The great Mahabharata war between the Pandavas and the Kauravas took place on the holy plain of Kurukshetra. After the failure of Lord Krishna’s peace mission, when He Himself went to Hastinapura as the emissary of the Pandavas, there was no other alternative for the Pandavas but to engage in war for their rightful share of the kingdom.
All the famous warriors from both sides had assembled on the battlefield. Tents and wagons, weapons and machines, chariots and animals covered the vast plain.
Lord Krishna arrived on the scene in a magnificent chariot yoked by white horses. He was to act as the charioteer of Arjuna, one of the Pandava princes.
The din of hundreds of conches, blaring forth suddenly, announced the commencement of the battle. Arjuna blew his conch “Devadatta”, while Bhima, his brother, sounded the “Paundra”. All the other great warriors blew their respective conches.
As the two armies were arrayed, ready for battle, Arjuna requested Krishna to place his chariot between them so that he might survey his opponents. He was bewildered by the scene before him, for he beheld on both sides, fathers and grandfathers, teachers and uncles, fathers-in-law, grandsons, relatives and comrades.

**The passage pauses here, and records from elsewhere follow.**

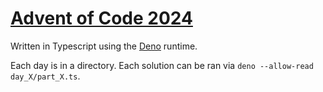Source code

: # [Advent of Code 2024](https://adventofcode.com/)

Written in Typescript using the [Deno](https://deno.com/) runtime.

Each day is in a directory. Each solution can be ran via `deno --allow-read day_X/part_X.ts`.
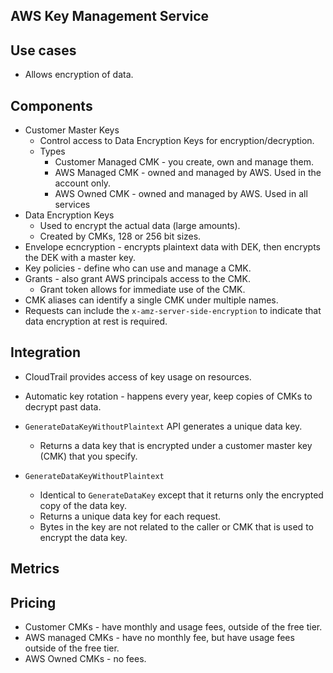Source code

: ## AWS Key Management Service

## Use cases

- Allows encryption of data.

## Components

- Customer Master Keys
  - Control access to Data Encryption Keys for encryption/decryption.
  - Types
    - Customer Managed CMK - you create, own and manage them.
    - AWS Managed CMK - owned and managed by AWS. Used in the account only.
    - AWS Owned CMK - owned and managed by AWS. Used in all services
- Data Encryption Keys
  - Used to encrypt the actual data (large amounts).
  - Created by CMKs, 128 or 256 bit sizes.
- Envelope ecncryption - encrypts plaintext data with DEK, then encrypts the DEK with a master key.
- Key policies - define who can use and manage a CMK.
- Grants - also grant AWS principals access to the CMK.
  - Grant token allows for immediate use of the CMK.
- CMK aliases can identify a single CMK under multiple names.
- Requests can include the `x-amz-server-side-encryption` to indicate that data encryption at rest is required.

## Integration

- CloudTrail provides access of key usage on resources.
- Automatic key rotation - happens every year, keep copies of CMKs to decrypt past data.

- `GenerateDataKeyWithoutPlaintext` API generates a unique data key.
  - Returns a data key that is encrypted under a customer master key (CMK) that you specify.
- `GenerateDataKeyWithoutPlaintext`
  - Identical to `GenerateDataKey` except that it returns only the encrypted copy of the data key.
  - Returns a unique data key for each request.
  - Bytes in the key are not related to the caller or CMK that is used to encrypt the data key.

## Metrics

## Pricing

- Customer CMKs - have monthly and usage fees, outside of the free tier.
- AWS managed CMKs - have no monthly fee, but have usage fees outside of the free tier.
- AWS Owned CMKs - no fees.
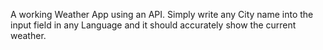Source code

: A working Weather App using an API.
Simply write any City name into the input field in any Language and it should accurately show the current weather.
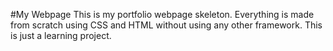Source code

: #My Webpage
This is my portfolio webpage skeleton.
Everything is made from scratch using CSS and HTML without using any other framework.
This is just a learning project.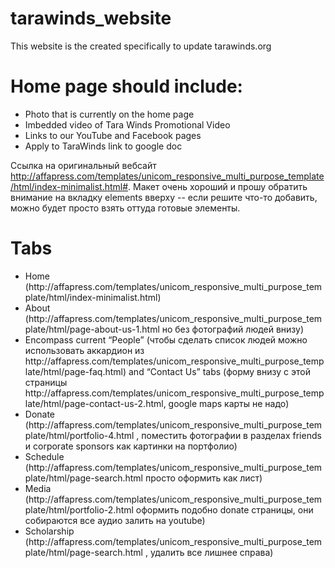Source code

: # tarawinds_website
This website is the created specifically to update tarawinds.org


# Home page should include:
<ul>
<li> Photo that is currently on the home page </li>
<li> Imbedded video of Tara Winds Promotional Video </li>
<li> Links to our YouTube and Facebook pages </li>
<li> Apply to TaraWinds link to google doc </li>
</ul>

Ссылка на оригинальный вебсайт http://affapress.com/templates/unicom_responsive_multi_purpose_template/html/index-minimalist.html#. Макет очень хороший и прошу обратить внимание на вкладку elements вверху -- если решите что-то добавить, можно будет просто взять оттуда готовые элементы.


# Tabs
<ul>
<li>	Home (http://affapress.com/templates/unicom_responsive_multi_purpose_template/html/index-minimalist.html)</li>
<li> About (http://affapress.com/templates/unicom_responsive_multi_purpose_template/html/page-about-us-1.html но без фотографий людей внизу)</li>
<li> Encompass current “People” (чтобы сделать список людей можно использовать аккардион из http://affapress.com/templates/unicom_responsive_multi_purpose_template/html/page-faq.html) and “Contact Us” tabs (форму внизу с этой страницы http://affapress.com/templates/unicom_responsive_multi_purpose_template/html/page-contact-us-2.html, google maps карты не надо) </li>
<li>Donate (http://affapress.com/templates/unicom_responsive_multi_purpose_template/html/portfolio-4.html ,  поместить фотографии в разделах friends и corporate sponsors как картинки на портфолио) </li>
<li>	Schedule (http://affapress.com/templates/unicom_responsive_multi_purpose_template/html/page-search.html  просто оформить как лист) </li>
<li>	Media (http://affapress.com/templates/unicom_responsive_multi_purpose_template/html/portfolio-2.html оформить подобно donate страницы, они собираются все аудио залить на youtube) </li>
<li>	Scholarship (http://affapress.com/templates/unicom_responsive_multi_purpose_template/html/page-search.html , удалить все лишнее справа) </li>
<ul>

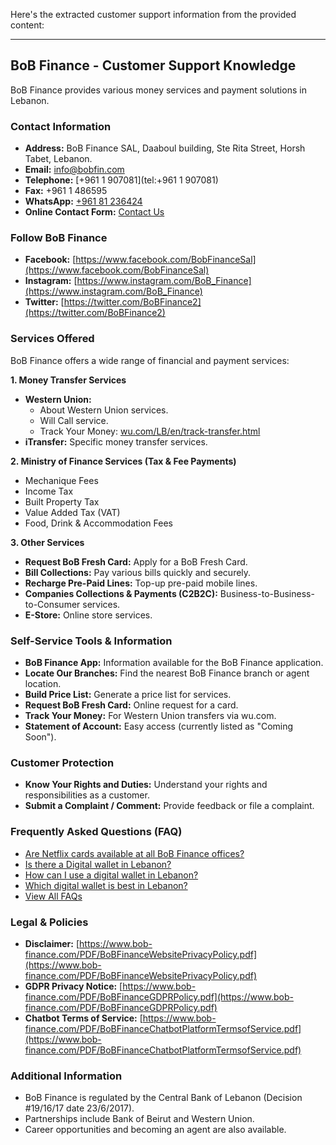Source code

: Here's the extracted customer support information from the provided content:

---

## BoB Finance - Customer Support Knowledge

BoB Finance provides various money services and payment solutions in Lebanon.

### Contact Information

*   **Address:** BoB Finance SAL, Daaboul building, Ste Rita Street, Horsh Tabet, Lebanon.
*   **Email:** [info@bobfin.com](mailto:info@bobfin.com)
*   **Telephone:** [+961 1 907081](tel:+961 1 907081)
*   **Fax:** +961 1 486595
*   **WhatsApp:** [+961 81 236424](https://api.whatsapp.com/send?phone=96181236424)
*   **Online Contact Form:** [Contact Us](https://www.bob-finance.com/Inside/InsidePages/ContactUs)

### Follow BoB Finance

*   **Facebook:** [https://www.facebook.com/BobFinanceSal](https://www.facebook.com/BobFinanceSal)
*   **Instagram:** [https://www.instagram.com/BoB_Finance](https://www.instagram.com/BoB_Finance)
*   **Twitter:** [https://twitter.com/BoBFinance2](https://twitter.com/BoBFinance2)

### Services Offered

BoB Finance offers a wide range of financial and payment services:

**1. Money Transfer Services**
*   **Western Union:**
    *   About Western Union services.
    *   Will Call service.
    *   Track Your Money: [wu.com/LB/en/track-transfer.html](http://www.wu.com/LB/en/track-transfer.html)
*   **iTransfer:** Specific money transfer services.

**2. Ministry of Finance Services (Tax & Fee Payments)**
*   Mechanique Fees
*   Income Tax
*   Built Property Tax
*   Value Added Tax (VAT)
*   Food, Drink & Accommodation Fees

**3. Other Services**
*   **Request BoB Fresh Card:** Apply for a BoB Fresh Card.
*   **Bill Collections:** Pay various bills quickly and securely.
*   **Recharge Pre-Paid Lines:** Top-up pre-paid mobile lines.
*   **Companies Collections & Payments (C2B2C):** Business-to-Business-to-Consumer services.
*   **E-Store:** Online store services.

### Self-Service Tools & Information

*   **BoB Finance App:** Information available for the BoB Finance application.
*   **Locate Our Branches:** Find the nearest BoB Finance branch or agent location.
*   **Build Price List:** Generate a price list for services.
*   **Request BoB Fresh Card:** Online request for a card.
*   **Track Your Money:** For Western Union transfers via wu.com.
*   **Statement of Account:** Easy access (currently listed as "Coming Soon").

### Customer Protection

*   **Know Your Rights and Duties:** Understand your rights and responsibilities as a customer.
*   **Submit a Complaint / Comment:** Provide feedback or file a complaint.

### Frequently Asked Questions (FAQ)

*   [Are Netflix cards available at all BoB Finance offices?](https://www.bob-finance.com/Inside/FAQ/792817dd-5d5f-4703-8b16-632f355c716c)
*   [Is there a Digital wallet in Lebanon?](https://www.bob-finance.com/Inside/FAQ/63ea8c52-01c5-4925-a72f-2f3baa6dd372)
*   [How can I use a digital wallet in Lebanon?](https://www.bob-finance.com/Inside/FAQ/4c8c4a9c-bfb4-4585-98c1-c4cc29380a88)
*   [Which digital wallet is best in Lebanon?](https://www.bob-finance.com/Inside/FAQ/931816f9-05d4-4c2b-acdf-76abef14b05f)
*   [View All FAQs](https://www.bob-finance.com/Inside/FAQ)

### Legal & Policies

*   **Disclaimer:** [https://www.bob-finance.com/PDF/BoBFinanceWebsitePrivacyPolicy.pdf](https://www.bob-finance.com/PDF/BoBFinanceWebsitePrivacyPolicy.pdf)
*   **GDPR Privacy Notice:** [https://www.bob-finance.com/PDF/BoBFinanceGDPRPolicy.pdf](https://www.bob-finance.com/PDF/BoBFinanceGDPRPolicy.pdf)
*   **Chatbot Terms of Service:** [https://www.bob-finance.com/PDF/BoBFinanceChatbotPlatformTermsofService.pdf](https://www.bob-finance.com/PDF/BoBFinanceChatbotPlatformTermsofService.pdf)

### Additional Information

*   BoB Finance is regulated by the Central Bank of Lebanon (Decision #19/16/17 date 23/6/2017).
*   Partnerships include Bank of Beirut and Western Union.
*   Career opportunities and becoming an agent are also available.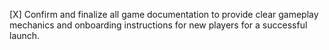 [X] Confirm and finalize all game documentation to provide clear gameplay mechanics and onboarding instructions for new players for a successful launch.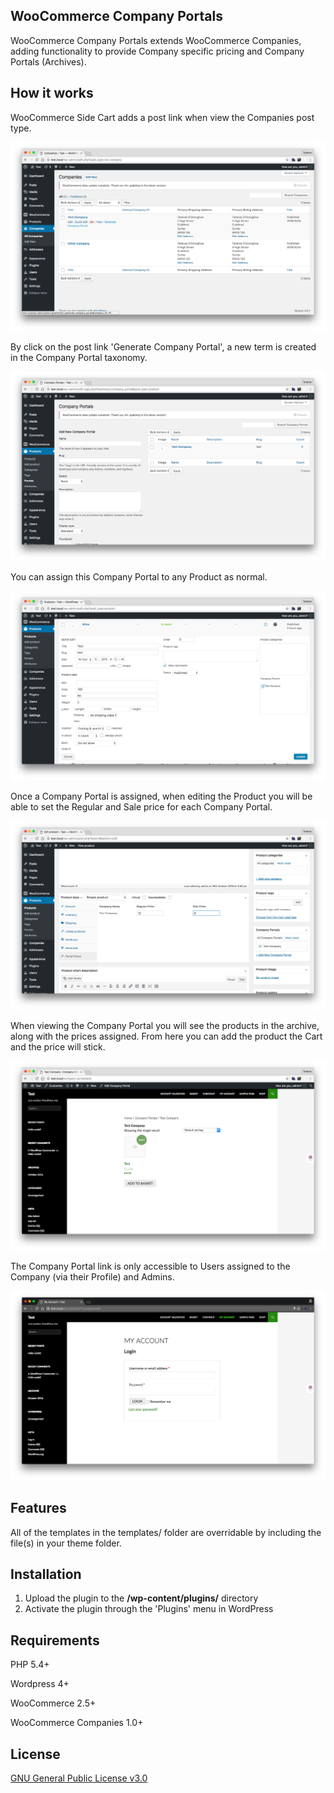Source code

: ## WooCommerce Company Portals

WooCommerce Company Portals extends WooCommerce Companies, adding functionality to provide Company specific pricing and Company Portals (Archives).

## How it works

WooCommerce Side Cart adds a post link when view the Companies post type.

![Example 1](screenshots/example-1.png?raw=true "Example 1")

By click on the post link 'Generate Company Portal', a new term is created in the Company Portal taxonomy.

![Example 2](screenshots/example-2.png?raw=true "Example 2")

You can assign this Company Portal to any Product as normal.

![Example 3](screenshots/example-3.png?raw=true "Example 3")

Once a Company Portal is assigned, when editing the Product you will be able to set the Regular and Sale price for each Company Portal.

![Example 4](screenshots/example-4.png?raw=true "Example 4")

When viewing the Company Portal you will see the products in the archive, along with the prices assigned. From here you can add the product the Cart and the price will stick.

![Example 5](screenshots/example-5.png?raw=true "Example 5")

The Company Portal link is only accessible to Users assigned to the Company (via their Profile) and Admins.

![Example 6](screenshots/example-6.png?raw=true "Example 6")

## Features

All of the templates in the templates/ folder are overridable by including the file(s) in your theme folder.

## Installation

1. Upload the plugin to the **/wp-content/plugins/** directory
2. Activate the plugin through the 'Plugins' menu in WordPress

## Requirements

PHP 5.4+

Wordpress 4+

WooCommerce 2.5+

WooCommerce Companies 1.0+

## License

[GNU General Public License v3.0](http://www.gnu.org/licenses/gpl-3.0.html)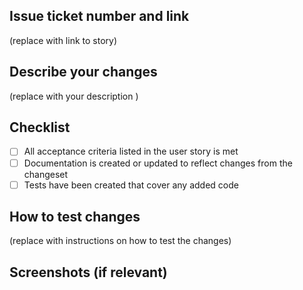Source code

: ## Issue ticket number and link

(replace with link to story)

## Describe your changes

(replace with your description )

## Checklist

- [ ] All acceptance criteria listed in the user story is met
- [ ] Documentation is created or updated to reflect changes from the changeset
- [ ] Tests have been created that cover any added code

## How to test changes

(replace with instructions on how to test the changes)

## Screenshots (if relevant)
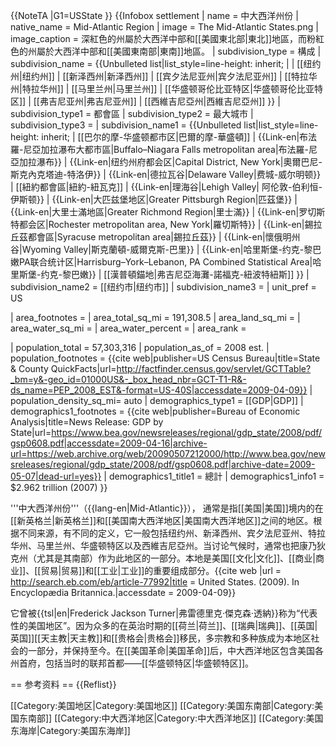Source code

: {{NoteTA
|G1=USState
}}
{{Infobox settlement
| name                    = 中大西洋州份
| native_name             = Mid-Atlantic Region
| image                   = The Mid-Atlantic States.png
| image_caption           = 深紅色的州屬於大西洋中部和[[美國東北部|東北]]地區，而粉紅色的州屬於大西洋中部和[[美國東南部|東南]]地區。
| subdivision_type        = 構成
| subdivision_name        = {{Unbulleted list|list_style=line-height: inherit;
|  | [[纽约州|纽约州]] | [[新泽西州|新泽西州]] | [[宾夕法尼亚州|宾夕法尼亚州]] | [[特拉华州|特拉华州]] | [[马里兰州|马里兰州]] | [[华盛顿哥伦比亚特区|华盛顿哥伦比亚特区]] | [[弗吉尼亚州|弗吉尼亚州]] | [[西維吉尼亞州|西維吉尼亞州]]
 }}
| subdivision_type1       = 都會區
| subdivision_type2       = 最大城市
| subdivision_type3       =
| subdivision_name1       = {{Unbulleted list|list_style=line-height: inherit;
 | [[巴尔的摩-华盛顿都市区|巴爾的摩-華盛頓]] | {{Link-en|布法羅-尼亞加拉瀑布大都市區|Buffalo–Niagara Falls metropolitan area|布法羅-尼亞加拉瀑布}} | {{Link-en|纽约州府都会区|Capital District, New York|奧爾巴尼-斯克內克塔迪-特洛伊}} | {{Link-en|德拉瓦谷|Delaware Valley|费城-威尔明顿}} | [[紐約都會區|紐約-紐瓦克]] | {{Link-en|理海谷|Lehigh Valley| 阿伦敦-伯利恒-伊斯顿}} | {{Link-en|大匹兹堡地区|Greater Pittsburgh Region|匹茲堡}} | {{Link-en|大里士滿地區|Greater Richmond Region|里士滿}} | {{Link-en|罗切斯特都会区|Rochester metropolitan area, New York|羅切斯特}} | {{Link-en|錫拉丘茲都會區|Syracuse metropolitan area|錫拉丘茲}} | {{Link-en|懷俄明州谷|Wyoming Valley|斯克蘭頓-威爾克斯-巴里}} | {{Link-en|哈里斯堡-约克-黎巴嫩PA联合统计区|Harrisburg–York–Lebanon, PA Combined Statistical Area|哈里斯堡-约克-黎巴嫩}} | [[漢普頓錨地|弗吉尼亞海灘-諾福克-紐波特紐斯]]
 }}
| subdivision_name2       = [[纽约市|纽约市]]
| subdivision_name3       =
| unit_pref               = US<!-- or UK -->
<!-- ALL fields with measurements have automatic unit conversion -->
<!-- for references: use <ref> tags -->
| area_footnotes          =
| area_total_sq_mi        = 191,308.5
| area_land_sq_mi         =
| area_water_sq_mi        =
| area_water_percent      =
| area_rank               =
<!-- square miles -->
| population_total        = 57,303,316
| population_as_of        = 2008 est.
| population_footnotes    = <ref>{{cite web|publisher=US Census Bureau|title=State & County QuickFacts|url=http://factfinder.census.gov/servlet/GCTTable?_bm=y&-geo_id=01000US&-_box_head_nbr=GCT-T1-R&-ds_name=PEP_2008_EST&-format=US-40S|accessdate=2009-04-09}}</ref>
| population_density_sq_mi= auto
| demographics_type1      = [[GDP|GDP]]
| demographics1_footnotes = <ref>{{cite web|publisher=Bureau of Economic Analysis|title=News Release: GDP by State|url=https://www.bea.gov/newsreleases/regional/gdp_state/2008/pdf/gsp0608.pdf|accessdate=2009-04-16|archive-url=https://web.archive.org/web/20090507212000/http://www.bea.gov/newsreleases/regional/gdp_state/2008/pdf/gsp0608.pdf|archive-date=2009-05-07|dead-url=yes}}</ref>
| demographics1_title1    = 總計
| demographics1_info1     = $2.962 trillion (2007)
}}

'''中大西洋州份'''（{{lang-en|Mid-Atlantic}}）， 通常是指[[美国|美国]]境内的在[[新英格兰|新英格兰]]和[[美国南大西洋地区|美国南大西洋地区]]之间的地区。根据不同来源，有不同的定义，它一般包括纽约州、新泽西州、宾夕法尼亚州、特拉华州、马里兰州、华盛顿特区以及西維吉尼亞州。当讨论气候时，通常也把康乃狄克州（尤其是其南部）作为此地区的一部分。本地是美国[[文化|文化]]、[[商业|商业]]、[[贸易|贸易]]和[[工业|工业]]的重要组成部分。<ref>{{cite web |url = http://search.eb.com/eb/article-77992|title = United States. (2009). In Encyclopædia Britannica.|accessdate = 2009-04-09}}</ref>

它曾被{{tsl|en|Frederick Jackson Turner|弗雷德里克·傑克森·透納}}称为“代表性的美国地区”。因为众多的在英治时期的[[荷兰|荷兰]]、[[瑞典|瑞典]]、[[英国|英国]][[天主教|天主教]]和[[贵格会|贵格会]]移民，多宗教和多种族成为本地区社会的一部分，并保持至今。在[[美国革命|美国革命]]后，中大西洋地区包含美国各州首府，包括当时的联邦首都——[[华盛顿特区|华盛顿特区]]。

== 参考资料 ==
{{Reflist}}

[[Category:美国地区|Category:美国地区]]
[[Category:美国东南部|Category:美国东南部]]
[[Category:中大西洋地区|Category:中大西洋地区]]
[[Category:美国东海岸|Category:美国东海岸]]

Confusion reigned in Arjuna’s mind. Should he participate in this terrible carnage? Was it proper to destroy one’s relatives for the sake of a kingdom and some pleasures? Would it not be much better for him to surrender everything in favour of his enemies and retire in peace? As these thoughts rushed into his mind, a feeling of despondency overtook Arjuna. He had no enthusiasm to engage in this battle. Letting his bow slip from his hands, Arjuna could do nothing but turn to Lord Krishna for guidance and enlightenment.